The Spirit Ring is a 1992 historical fantasy by Lois McMaster Bujold, based on Agricola's De re metallica, combined with the folkloric tradition of the grateful dead and the life of Benvenuto Cellini.

Plot

In the fictional Italian city-state of Montefoglia, Fiametta is the 15-year-old daughter of a master metal-worker and magician: Prospero Beneforte. He indulges her wish to learn to make magical items of metal, though this is not generally viewed as appropriate for her gender, and she is casting a lion's-head ring with a love spell at the story's opening. The spell in fact identifies a 'true heart', rather than capturing such a heart, and Fiametta is chagrined when the heart it selects belongs to a young Swiss miner. This modest hero, Thur Ochs, has come to Montefoglia because his brother Uri, has secured him a position as an apprentice to Prospero Beneforte.
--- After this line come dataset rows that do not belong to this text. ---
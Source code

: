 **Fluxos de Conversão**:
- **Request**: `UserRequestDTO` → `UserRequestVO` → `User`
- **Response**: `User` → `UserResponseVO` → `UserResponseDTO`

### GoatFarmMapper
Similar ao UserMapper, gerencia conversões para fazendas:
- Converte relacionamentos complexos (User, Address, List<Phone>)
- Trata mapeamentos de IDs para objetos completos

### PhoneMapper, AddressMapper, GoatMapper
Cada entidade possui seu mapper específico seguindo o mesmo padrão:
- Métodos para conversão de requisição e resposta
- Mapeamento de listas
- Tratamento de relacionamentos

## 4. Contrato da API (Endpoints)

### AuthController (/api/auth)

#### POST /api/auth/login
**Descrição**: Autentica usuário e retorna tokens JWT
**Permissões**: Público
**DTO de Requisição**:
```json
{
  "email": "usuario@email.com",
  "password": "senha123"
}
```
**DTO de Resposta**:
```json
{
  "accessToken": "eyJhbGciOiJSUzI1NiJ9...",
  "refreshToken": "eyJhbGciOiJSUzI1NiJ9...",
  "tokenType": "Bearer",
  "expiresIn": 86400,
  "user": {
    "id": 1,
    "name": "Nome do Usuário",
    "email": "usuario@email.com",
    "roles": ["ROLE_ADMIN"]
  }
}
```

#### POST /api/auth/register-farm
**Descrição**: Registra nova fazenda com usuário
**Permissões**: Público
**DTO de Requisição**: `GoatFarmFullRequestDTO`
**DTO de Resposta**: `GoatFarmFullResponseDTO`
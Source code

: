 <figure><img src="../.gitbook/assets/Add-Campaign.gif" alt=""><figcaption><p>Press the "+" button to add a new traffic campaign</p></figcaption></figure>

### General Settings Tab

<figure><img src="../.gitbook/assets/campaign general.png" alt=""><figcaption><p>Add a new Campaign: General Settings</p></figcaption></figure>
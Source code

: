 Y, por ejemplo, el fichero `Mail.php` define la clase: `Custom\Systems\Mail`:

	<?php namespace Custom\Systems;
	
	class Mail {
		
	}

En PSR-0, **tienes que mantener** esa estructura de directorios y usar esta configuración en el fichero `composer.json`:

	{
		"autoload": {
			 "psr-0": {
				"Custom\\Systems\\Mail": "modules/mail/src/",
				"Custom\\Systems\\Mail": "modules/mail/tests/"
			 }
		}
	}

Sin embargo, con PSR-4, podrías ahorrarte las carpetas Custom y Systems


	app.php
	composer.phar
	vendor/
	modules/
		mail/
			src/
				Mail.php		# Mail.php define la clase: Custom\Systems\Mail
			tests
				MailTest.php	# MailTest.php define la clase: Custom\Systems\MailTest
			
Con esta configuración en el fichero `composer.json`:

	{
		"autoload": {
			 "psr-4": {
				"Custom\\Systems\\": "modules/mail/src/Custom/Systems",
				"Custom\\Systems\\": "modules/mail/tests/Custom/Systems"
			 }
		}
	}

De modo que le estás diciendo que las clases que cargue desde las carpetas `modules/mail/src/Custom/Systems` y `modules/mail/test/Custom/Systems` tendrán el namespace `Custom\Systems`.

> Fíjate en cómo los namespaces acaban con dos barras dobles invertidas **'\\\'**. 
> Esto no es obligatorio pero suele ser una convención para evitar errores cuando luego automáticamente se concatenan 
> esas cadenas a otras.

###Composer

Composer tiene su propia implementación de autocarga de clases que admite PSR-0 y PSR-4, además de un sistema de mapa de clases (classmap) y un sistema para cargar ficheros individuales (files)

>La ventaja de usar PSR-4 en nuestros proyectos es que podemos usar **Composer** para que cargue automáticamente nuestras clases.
But Uri is killed in the fight when Duke Sandrino is usurped by an ambitious mercenary leader, Lord Ferrante. Ferrante's magician, Vitelli, pickles Uri's body in salt for future use in making a ring of power — the spirit ring of the book's title. Fiametta and her father, who were present to deliver a commissioned work when the fight began, manage to escape but are followed by Ferrante's men. Prospero dies of a heart attack while holding the attackers back to let Fiametta escape, and his body eventually is added to that of Uri as a resource for ring-making.

The story then follows Fiametta, Thur, and the local Abbot as they find out Lord Ferrante's plans and invent ways to block them. The grandest of these is the use of the casting of a larger-than-life bronze Perseus figure, Master Beneforte's masterwork that had only reached the wax model stage before his death, and the voluntary investment in it of the spirit of Uri Ochs. This invincible soldier is able to lead a rabble of townspeople into the castle and kills Lord Ferrante just before it cools to immobility. The Abbot manages to shrive the spirits of the assorted casualties of the concluding battle, Fiametta manages to unmake the ring, and Master Beneforte in spirit form helps end the career of Vitelli.

Reception
Publishers Weekly praised it as "enthralling" and "crisply paced [and] fully developed", while the SF Site called it "Bujold at her storytelling best" and "a fine and stirring yarn".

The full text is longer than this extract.